Los profesores quisieran que sus estudiantes tuvieran otros lugares de esparcimiento y que Llorente gozara de una imagen diferente. Que desde fuera se contemplara un pueblo de gentes trabajadoras que solo pretenden progresar, un territorio con enorme potencial turístico y agroindustrial. Pero más de uno es consciente de que es difícil que hoy en día se pueda lograr.

“Le quitan la coca a Llorente y el pueblo se acaba”, admite un empresario local. “Aquí, las bombas primero surten a los coqueros (para los laboratorios de base de coca) y luego a la gente”, arguye un motorista cuando le pregunto por la razón de que haya venta de gasolina en botellas, a precio más alto que en las estaciones de servicio.

“Y como no siempre tienen suficiente para todos, después del 20 de cada mes se acaba con frecuencia y hay que ir a la reventa. En esta zona el galón, por ser de frontera, cuesta 6.900 y en la calle lo ponen a 12.000 o 14.000. Ha llegado a subir a 20.000”. Para abaratar costos y garantizar el suministro a los laboratorios de base de coca, hay bandas dedicadas a romper el oleoducto, instalar una tubería y trasladar el crudo a piscinas para refinarlo y venderlo.

Un día de los que anduve por Llorente, el Ejército desmanteló una refinería artesanal a tan solo un kilómetro del pueblo. Técnicos de Ecopetrol detectaron una disminución en el fluido, identificaron el punto exacto del tubo que corre junto a la Panamericana y hallaron la válvula para robar el petróleo. Luego, los militares siguieron el rastro de la tubería hasta dar con la refinería.

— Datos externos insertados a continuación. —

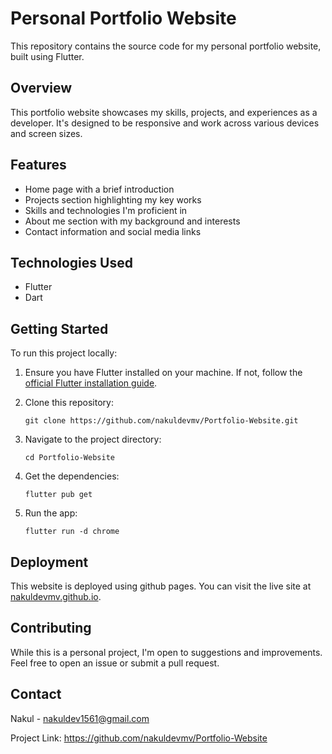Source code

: # Personal Portfolio Website

This repository contains the source code for my personal portfolio website, built using Flutter.

## Overview

This portfolio website showcases my skills, projects, and experiences as a developer. It's designed to be responsive and work across various devices and screen sizes.

## Features

- Home page with a brief introduction
- Projects section highlighting my key works
- Skills and technologies I'm proficient in
- About me section with my background and interests
- Contact information and social media links

## Technologies Used

- Flutter
- Dart

## Getting Started

To run this project locally:

1. Ensure you have Flutter installed on your machine. If not, follow the [official Flutter installation guide](https://flutter.dev/docs/get-started/install).

2. Clone this repository:
   ```
   git clone https://github.com/nakuldevmv/Portfolio-Website.git
   ```

3. Navigate to the project directory:
   ```
   cd Portfolio-Website
   ```

4. Get the dependencies:
   ```
   flutter pub get
   ```

5. Run the app:
   ```
   flutter run -d chrome
   ```

## Deployment

This website is deployed using github pages. You can visit the live site at [nakuldevmv.github.io](https://nakuldevmv.github.io/).

## Contributing

While this is a personal project, I'm open to suggestions and improvements. Feel free to open an issue or submit a pull request.


## Contact

Nakul - nakuldev1561@gmail.com

Project Link: https://github.com/nakuldevmv/Portfolio-Website

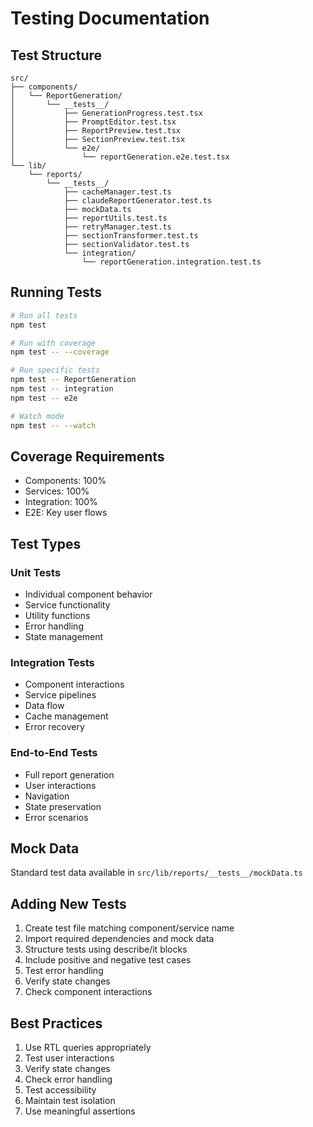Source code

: # Testing Documentation

## Test Structure
```
src/
├── components/
│   └── ReportGeneration/
│       └── __tests__/
│           ├── GenerationProgress.test.tsx
│           ├── PromptEditor.test.tsx
│           ├── ReportPreview.test.tsx
│           ├── SectionPreview.test.tsx
│           └── e2e/
│               └── reportGeneration.e2e.test.tsx
└── lib/
    └── reports/
        └── __tests__/
            ├── cacheManager.test.ts
            ├── claudeReportGenerator.test.ts
            ├── mockData.ts
            ├── reportUtils.test.ts
            ├── retryManager.test.ts
            ├── sectionTransformer.test.ts
            ├── sectionValidator.test.ts
            └── integration/
                └── reportGeneration.integration.test.ts

```

## Running Tests
```bash
# Run all tests
npm test

# Run with coverage
npm test -- --coverage

# Run specific tests
npm test -- ReportGeneration
npm test -- integration
npm test -- e2e

# Watch mode
npm test -- --watch
```

## Coverage Requirements
- Components: 100%
- Services: 100%
- Integration: 100%
- E2E: Key user flows

## Test Types

### Unit Tests
- Individual component behavior
- Service functionality
- Utility functions
- Error handling
- State management

### Integration Tests
- Component interactions
- Service pipelines
- Data flow
- Cache management
- Error recovery

### End-to-End Tests
- Full report generation
- User interactions
- Navigation
- State preservation
- Error scenarios

## Mock Data
Standard test data available in `src/lib/reports/__tests__/mockData.ts`

## Adding New Tests
1. Create test file matching component/service name
2. Import required dependencies and mock data
3. Structure tests using describe/it blocks
4. Include positive and negative test cases
5. Test error handling
6. Verify state changes
7. Check component interactions

## Best Practices
1. Use RTL queries appropriately
2. Test user interactions
3. Verify state changes
4. Check error handling
5. Test accessibility
6. Maintain test isolation
7. Use meaningful assertions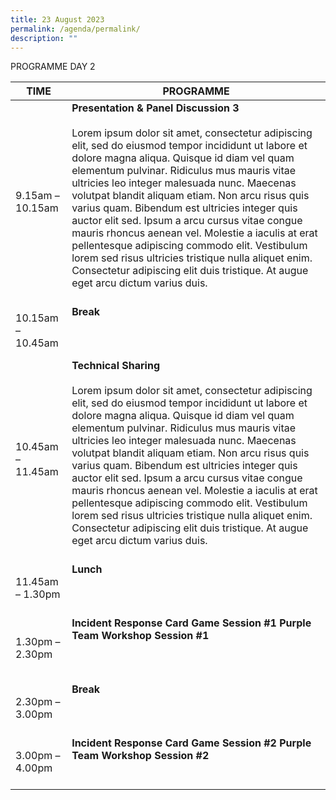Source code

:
 ```yaml
---
title: 23 August 2023
permalink: /agenda/permalink/
description: ""
---
```

PROGRAMME DAY 2

| TIME              | PROGRAMME                                                                                                                                                                                                                                                                                                                                                                                                                                                                                                                                                                                                                                                                                            |
|-------------------|------------------------------------------------------------------------------------------------------------------------------------------------------------------------------------------------------------------------------------------------------------------------------------------------------------------------------------------------------------------------------------------------------------------------------------------------------------------------------------------------------------------------------------------------------------------------------------------------------------------------------------------------------------------------------------------------------|
| 9.15am – 10.15am  | **Presentation &amp; Panel Discussion 3**  <br><br> Lorem ipsum dolor sit amet, consectetur adipiscing elit, sed do eiusmod tempor incididunt ut labore et dolore magna aliqua. Quisque id diam vel quam elementum pulvinar. Ridiculus mus mauris vitae ultricies leo integer malesuada nunc. Maecenas volutpat blandit aliquam etiam. Non arcu risus quis varius quam. Bibendum est ultricies integer quis auctor elit sed. Ipsum a arcu cursus vitae congue mauris rhoncus aenean vel. Molestie a iaculis at erat pellentesque adipiscing commodo elit. Vestibulum lorem sed risus ultricies tristique nulla aliquet enim. Consectetur adipiscing elit duis tristique. At augue eget arcu dictum varius duis. <br><br>  |
| 10.15am – 10.45am | **Break**  <br><br><br>  <br>                                                                                                                                                                                                                                                       |
| 10.45am – 11.45am | **Technical Sharing** <br><br> Lorem ipsum dolor sit amet, consectetur adipiscing elit, sed do eiusmod tempor incididunt ut labore et dolore magna aliqua. Quisque id diam vel quam elementum pulvinar. Ridiculus mus mauris vitae ultricies leo integer malesuada nunc. Maecenas volutpat blandit aliquam etiam. Non arcu risus quis varius quam. Bibendum est ultricies integer quis auctor elit sed. Ipsum a arcu cursus vitae congue mauris rhoncus aenean vel. Molestie a iaculis at erat pellentesque adipiscing commodo elit. Vestibulum lorem sed risus ultricies tristique nulla aliquet enim. Consectetur adipiscing elit duis tristique. At augue eget arcu dictum varius duis.<br><br>                   |
| 11.45am – 1.30pm  | **Lunch**  <br><br><br><br>                                                                                                                                                                                                                                                                                                                                                                                                                                                                                                                                                                                                                                                                                          |
| 1.30pm – 2.30pm   | **Incident Response Card Game** **Session \#1**   **Purple Team Workshop** **Session \#1**    <br><br><br><br>                                                                                                                                                                                                                                                                                                                                                                                                                                                                                                                                                                                                       |
| 2.30pm – 3.00pm   | **Break**    <br><br><br><br>                                                                                                                                                                                                                                                                                                                                                                                                                                                                                                                                                                                                                                                                                        |
| 3.00pm – 4.00pm   | **Incident Response Card Game** **Session \#2**  **Purple Team Workshop** **Session \#2**      <br><br><br>                                                                                                                                                                                                                                                                                                                                                                                                                                                                                                                                                                                                      |
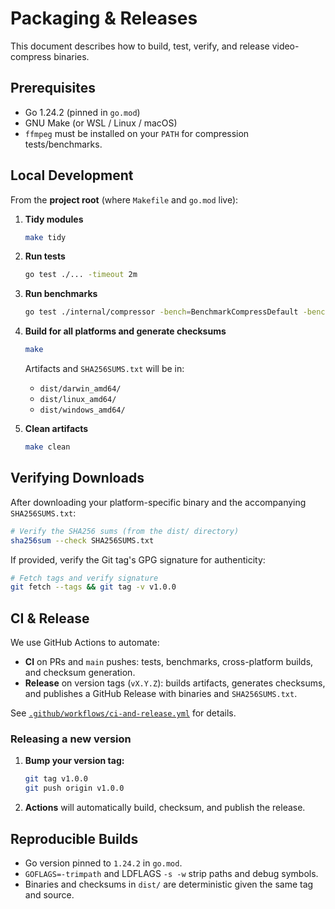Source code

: # Packaging & Releases

This document describes how to build, test, verify, and release video-compress binaries.

## Prerequisites

- Go 1.24.2 (pinned in `go.mod`)
- GNU Make (or WSL / Linux / macOS)
- `ffmpeg` must be installed on your `PATH` for compression tests/benchmarks.

## Local Development

From the **project root** (where `Makefile` and `go.mod` live):

1. **Tidy modules**

   ```bash
   make tidy
   ```

2. **Run tests**

   ```bash
   go test ./... -timeout 2m
   ```

3. **Run benchmarks**

   ```bash
   go test ./internal/compressor -bench=BenchmarkCompressDefault -benchtime=1s
   ```

4. **Build for all platforms and generate checksums**

   ```bash
   make
   ```

   Artifacts and `SHA256SUMS.txt` will be in:

   - `dist/darwin_amd64/`
   - `dist/linux_amd64/`
   - `dist/windows_amd64/`

5. **Clean artifacts**
   ```bash
   make clean
   ```

## Verifying Downloads

After downloading your platform-specific binary and the accompanying `SHA256SUMS.txt`:

```bash
# Verify the SHA256 sums (from the dist/ directory)
sha256sum --check SHA256SUMS.txt
```

If provided, verify the Git tag's GPG signature for authenticity:

```bash
# Fetch tags and verify signature
git fetch --tags && git tag -v v1.0.0
```

## CI & Release

We use GitHub Actions to automate:

- **CI** on PRs and `main` pushes: tests, benchmarks, cross-platform builds, and checksum generation.
- **Release** on version tags (`vX.Y.Z`): builds artifacts, generates checksums, and publishes a GitHub Release with binaries and `SHA256SUMS.txt`.

See [`.github/workflows/ci-and-release.yml`](.github/workflows/ci-and-release.yml) for details.

### Releasing a new version

1. **Bump your version tag:**
   ```bash
   git tag v1.0.0
   git push origin v1.0.0
   ```
2. **Actions** will automatically build, checksum, and publish the release.

## Reproducible Builds

- Go version pinned to `1.24.2` in `go.mod`.
- `GOFLAGS=-trimpath` and LDFLAGS `-s -w` strip paths and debug symbols.
- Binaries and checksums in `dist/` are deterministic given the same tag and source.
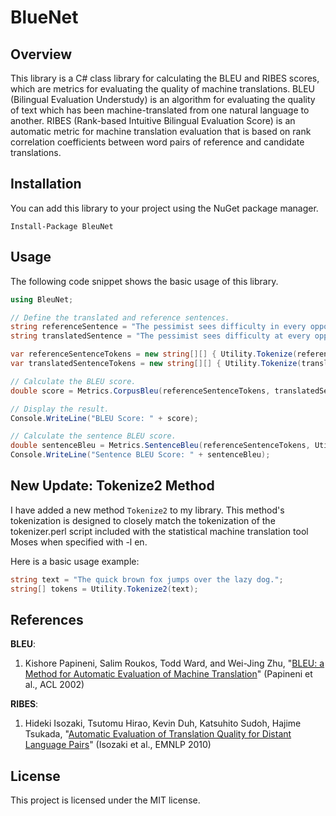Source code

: # BlueNet

## Overview
This library is a C# class library for calculating the BLEU and RIBES scores, which are metrics for evaluating the quality of machine translations. BLEU (Bilingual Evaluation Understudy) is an algorithm for evaluating the quality of text which has been machine-translated from one natural language to another. RIBES (Rank-based Intuitive Bilingual Evaluation Score) is an automatic metric for machine translation evaluation that is based on rank correlation coefficients between word pairs of reference and candidate translations.

## Installation
You can add this library to your project using the NuGet package manager.

```shell
Install-Package BleuNet
```

## Usage
The following code snippet shows the basic usage of this library.

```csharp
using BleuNet;

// Define the translated and reference sentences.
string referenceSentence = "The pessimist sees difficulty in every opportunity.";
string translatedSentence = "The pessimist sees difficulty at every opportunity.";

var referenceSentenceTokens = new string[][] { Utility.Tokenize(referenceSentence) };
var translatedSentenceTokens = new string[][] { Utility.Tokenize(translatedSentence) };

// Calculate the BLEU score.
double score = Metrics.CorpusBleu(referenceSentenceTokens, translatedSentenceTokens);

// Display the result.
Console.WriteLine("BLEU Score: " + score);

// Calculate the sentence BLEU score.
double sentenceBleu = Metrics.SentenceBleu(referenceSentenceTokens, Utility.Tokenize(translatedSentence));
Console.WriteLine("Sentence BLEU Score: " + sentenceBleu);
```

## New Update: Tokenize2 Method
I have added a new method `Tokenize2` to my library. This method's tokenization is designed to closely match the tokenization of the tokenizer.perl script included with the statistical machine translation tool Moses when specified with -l en.

Here is a basic usage example:

```csharp
string text = "The quick brown fox jumps over the lazy dog.";
string[] tokens = Utility.Tokenize2(text);
```

## References

**BLEU**:
1. Kishore Papineni, Salim Roukos, Todd Ward, and Wei-Jing Zhu, "[BLEU: a Method for Automatic Evaluation of Machine Translation](https://aclanthology.org/P02-1040)" (Papineni et al., ACL 2002)

**RIBES**:
1. Hideki Isozaki, Tsutomu Hirao, Kevin Duh, Katsuhito Sudoh, Hajime Tsukada, "[Automatic Evaluation of Translation Quality for Distant Language Pairs](https://aclanthology.org/D10-1092)" (Isozaki et al., EMNLP 2010)

## License
This project is licensed under the MIT license.
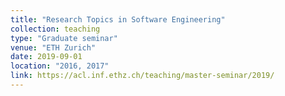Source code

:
 ```yaml
---
title: "Research Topics in Software Engineering"
collection: teaching
type: "Graduate seminar"
venue: "ETH Zurich"
date: 2019-09-01
location: "2016, 2017"
link: https://acl.inf.ethz.ch/teaching/master-seminar/2019/
---
```

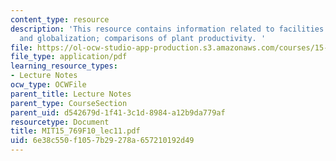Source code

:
 ```yaml
---
content_type: resource
description: 'This resource contains information related to facilities strategies
  and globalization; comparisons of plant productivity. '
file: https://ol-ocw-studio-app-production.s3.amazonaws.com/courses/15-769-operations-strategy-fall-2010/6e38c550f1057b29278a657210192d49_MIT15_769F10_lec11.pdf
file_type: application/pdf
learning_resource_types:
- Lecture Notes
ocw_type: OCWFile
parent_title: Lecture Notes
parent_type: CourseSection
parent_uid: d542679d-1f41-3c1d-8984-a12b9da779af
resourcetype: Document
title: MIT15_769F10_lec11.pdf
uid: 6e38c550-f105-7b29-278a-657210192d49
---
```

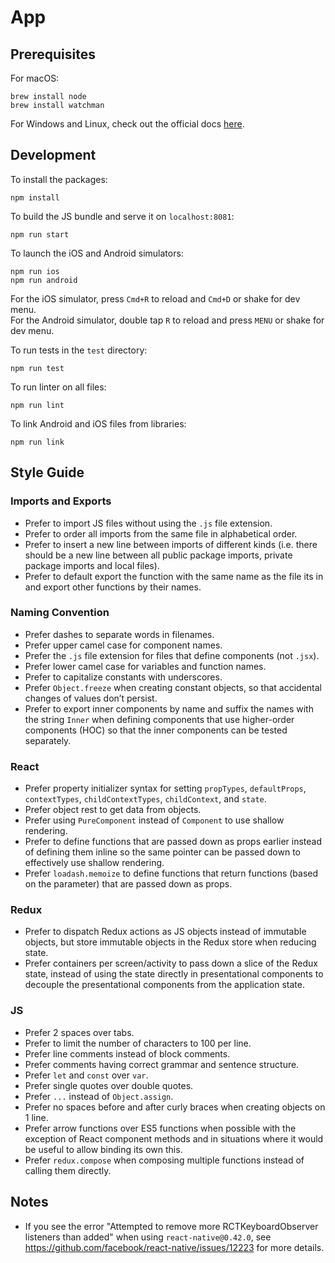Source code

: # App

## Prerequisites
For macOS:
```
brew install node
brew install watchman
```

For Windows and Linux, check out the official docs [here](https://facebook.github.io/react-native/docs/getting-started.html#installing-dependencies).

## Development
To install the packages:
```
npm install
```

To build the JS bundle and serve it on `localhost:8081`:
```
npm run start
```

To launch the iOS and Android simulators:
```
npm run ios
npm run android
```
For the iOS simulator, press `Cmd+R` to reload and `Cmd+D` or shake for dev menu.  
For the Android simulator, double tap `R` to reload and press `MENU` or shake for dev menu.

To run tests in the `test` directory:
```
npm run test
```

To run linter on all files:
```
npm run lint
```

To link Android and iOS files from libraries:
```
npm run link
```

## Style Guide
### Imports and Exports
* Prefer to import JS files without using the `.js` file extension.
* Prefer to order all imports from the same file in alphabetical order.
* Prefer to insert a new line between imports of different kinds (i.e. there should be a new line between all public package imports, private package imports and local files).
* Prefer to default export the function with the same name as the file its in and export other functions by their names.

### Naming Convention
* Prefer dashes to separate words in filenames.
* Prefer upper camel case for component names.
* Prefer the `.js` file extension for files that define components (not `.jsx`).
* Prefer lower camel case for variables and function names.
* Prefer to capitalize constants with underscores.
* Prefer `Object.freeze` when creating constant objects, so that accidental changes of values don’t persist.
* Prefer to export inner components by name and suffix the names with the string `Inner` when defining components that use higher-order components (HOC) so that the inner components can be tested separately.

### React
* Prefer property initializer syntax for setting `propTypes`, `defaultProps`, `contextTypes`, `childContextTypes`, `childContext`, and `state`.
* Prefer object rest to get data from objects.
* Prefer using `PureComponent` instead of `Component` to use shallow rendering.
* Prefer to define functions that are passed down as props earlier instead of defining them inline so the same pointer can be passed down to effectively use shallow rendering.
* Prefer `loadash.memoize` to define functions that return functions (based on the parameter) that are passed down as props.

### Redux
* Prefer to dispatch Redux actions as JS objects instead of immutable objects, but store immutable objects in the Redux store when reducing state.
* Prefer containers per screen/activity to pass down a slice of the Redux state, instead of using the state directly in presentational components to decouple the presentational components from the application state.

### JS
* Prefer 2 spaces over tabs.
* Prefer to limit the number of characters to 100 per line.
* Prefer line comments instead of block comments.
* Prefer comments having correct grammar and sentence structure.
* Prefer `let` and `const` over `var`.
* Prefer single quotes over double quotes.
* Prefer `...` instead of `Object.assign`.
* Prefer no spaces before and after curly braces when creating objects on 1 line.
* Prefer arrow functions over ES5 functions when possible with the exception of React component methods and in situations where it would be useful to allow binding its own this.
* Prefer `redux.compose` when composing multiple functions instead of calling them directly.

## Notes
* If you see the error "Attempted to remove more RCTKeyboardObserver listeners than added" when using `react-native@0.42.0`, see https://github.com/facebook/react-native/issues/12223 for more details.
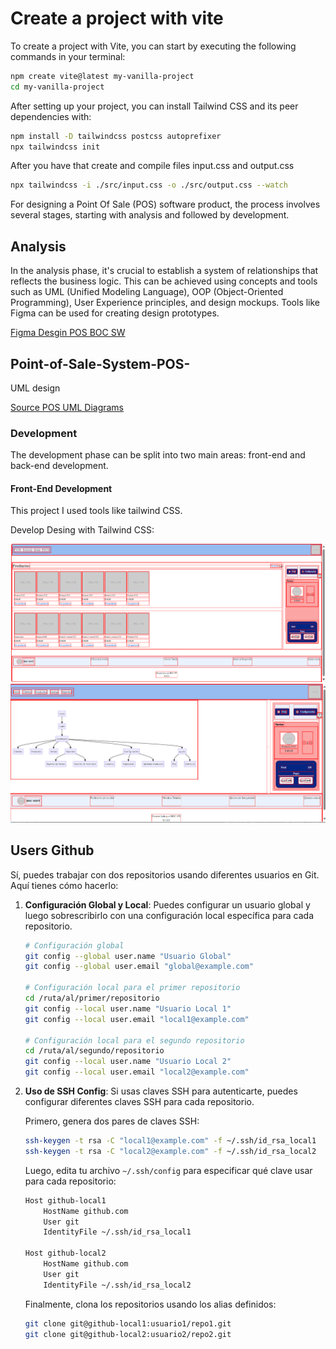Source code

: # Create a project with vite

To create a project with Vite, you can start by executing the following commands in your terminal:

```bash
npm create vite@latest my-vanilla-project
cd my-vanilla-project
```

After setting up your project, you can install Tailwind CSS and its peer dependencies with:

```bash
npm install -D tailwindcss postcss autoprefixer
npx tailwindcss init
```

After you have that create and compile files input.css and output.css

```bash
npx tailwindcss -i ./src/input.css -o ./src/output.css --watch
```

For designing a Point Of Sale (POS) software product, the process involves several stages, starting with analysis and followed by development.

## Analysis

In the analysis phase, it's crucial to establish a system of relationships that reflects the business logic. This can be achieved using concepts and tools such as UML (Unified Modeling Language), OOP (Object-Oriented Programming), User Experience principles, and design mockups. Tools like Figma can be used for creating design prototypes.

[Figma Desgin POS BOC SW](https://www.figma.com/design/uBcZjWaJpphwXQ3kP3VH13/ADSO_2?node-id=0-1&node-type=canvas&t=rqC9CMPQoImVBScA-0)

## Point-of-Sale-System-POS-

UML design

[Source POS UML Diagrams](https://itsourcecode.com/uml/point-of-sale-pos-system-uml-diagrams/)

### Development

The development phase can be split into two main areas: front-end and back-end development.

#### Front-End Development

This project I used  tools like tailwind CSS.

Develop Desing with Tailwind CSS:

![Design with Tailwind CSS](.\public\img\Design-products.png)
![Front design and map navegation](.\public\img\image.png)

## Users Github

Sí, puedes trabajar con dos repositorios usando diferentes usuarios en Git. Aquí tienes cómo hacerlo:

1. **Configuración Global y Local**: Puedes configurar un usuario global y luego sobrescribirlo con una configuración local específica para cada repositorio.

   ```sh
   # Configuración global
   git config --global user.name "Usuario Global"
   git config --global user.email "global@example.com"

   # Configuración local para el primer repositorio
   cd /ruta/al/primer/repositorio
   git config --local user.name "Usuario Local 1"
   git config --local user.email "local1@example.com"

   # Configuración local para el segundo repositorio
   cd /ruta/al/segundo/repositorio
   git config --local user.name "Usuario Local 2"
   git config --local user.email "local2@example.com"
   ```

2. **Uso de SSH Config**: Si usas claves SSH para autenticarte, puedes configurar diferentes claves SSH para cada repositorio.

   Primero, genera dos pares de claves SSH:

   ```sh
   ssh-keygen -t rsa -C "local1@example.com" -f ~/.ssh/id_rsa_local1
   ssh-keygen -t rsa -C "local2@example.com" -f ~/.ssh/id_rsa_local2
   ```

   Luego, edita tu archivo `~/.ssh/config` para especificar qué clave usar para cada repositorio:

   ```sh
   Host github-local1
       HostName github.com
       User git
       IdentityFile ~/.ssh/id_rsa_local1

   Host github-local2
       HostName github.com
       User git
       IdentityFile ~/.ssh/id_rsa_local2
   ```

   Finalmente, clona los repositorios usando los alias definidos:

   ```sh
   git clone git@github-local1:usuario1/repo1.git
   git clone git@github-local2:usuario2/repo2.git
   ```
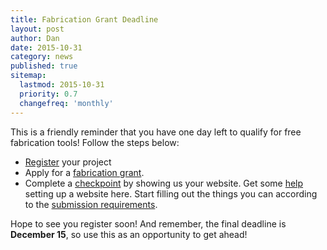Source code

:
 ```yaml
---
title: Fabrication Grant Deadline
layout: post
author: Dan
date: 2015-10-31
category: news
published: true
sitemap:
  lastmod: 2015-10-31
  priority: 0.7
  changefreq: 'monthly'
---
```


This is a friendly reminder that you have one day left to qualify for free fabrication tools!  Follow the steps below:

* [Register](http://www.popupcad.org/contest/register/) your project
* Apply for a [fabrication grant](http://www.popupcad.org/contest/fabrication-grant/).
* Complete a [checkpoint](http://www.popupcad.org/contest/team-checkpoint/) by showing us your website.  Get some [help](http://www.popupcad.org/contest/websites/) setting up a website here.  Start filling out the things you can according to the [submission requirements](http://www.popupcad.org/contest/evaluation-metrics/).

Hope to see you register soon!  And remember, the final deadline is **December 15**, so use this as an opportunity to get ahead!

Pese a la economía ilícita, la delincuencia en el casco urbano es insignificante. “Ya no hay el ‘ladronismo’ de cuando se fueron las Farc”, explica un lugareño. Recuenta que al desaparecer los que imponían el orden con su ley, tan brutal como expedita, llegó la delincuencia.

“Por suerte volvió la guerrilla y se compuso algo. Aquí, el que roba sabe que le advierten una vez. A la segunda, se va o se muere. Y si se va y vuelve, se muere también”, explica un transportador. Aprueba, como muchos, que ejerza un cierto control la ‘Óliver Sinisterra’ de alias Guacho, el guerrillero que salió de la zona de reinserción de las Farc en La Playa, vereda de Llorente, para reiniciar su andadura criminal.

La prefieren a la Policía, no solo porque existan una tradicional animadversión y desconfianza hacia los uniformados, máxime con tantos equipos de patrulleros erradicando matas de coca. También por considerar que de nada sirve detenerlos si enseguida un juez los deja libres.

No obstante el dinero que mueve el pueblo, y a sus cerca de 7.000 habitantes en el casco urbano, más otros 15.000 en las veredas, no se aprecia la mano del Estado. El hospital es un precario y avejentado centro de salud, incrustado en la calle de los burdeles, con médico rural y una ambulancia para remitir a Tumaco a cualquier paciente que requiera algo más allá de una curación urgente. Los indígenas awás, que cultivan coca en sus resguardos, cuentan con un hospital algo mejor dotado, pero de uso exclusivo de su comunidad.

El agua es de aljibe, las casas tienen pozos sépticos, las calles son destapadas, salvo la principal, y no hay perspectiva de que vayan a pavimentarlas. Si el colegio cuenta con instalaciones aceptables, es debido al esfuerzo que hacen padres y profesores por mejorarlo. “Existe un antiguo proyecto de volver Llorente municipio porque los alcaldes de Tumaco nunca nos paran bolas”, se queja un comerciante. “La única obra que hizo el anterior fue la casa de su madre”.

Profesores y otros lugareños, hastiados de la coca y la violencia que esta genera, sueñan con una alternativa real que permita seguir avanzando. La construcción del puente fronterizo sobre el Mira, que unirá por carretera a Nariño con el ecuatoriano Esmeraldas, podría alejar la coca de Llorente y acercar el turismo.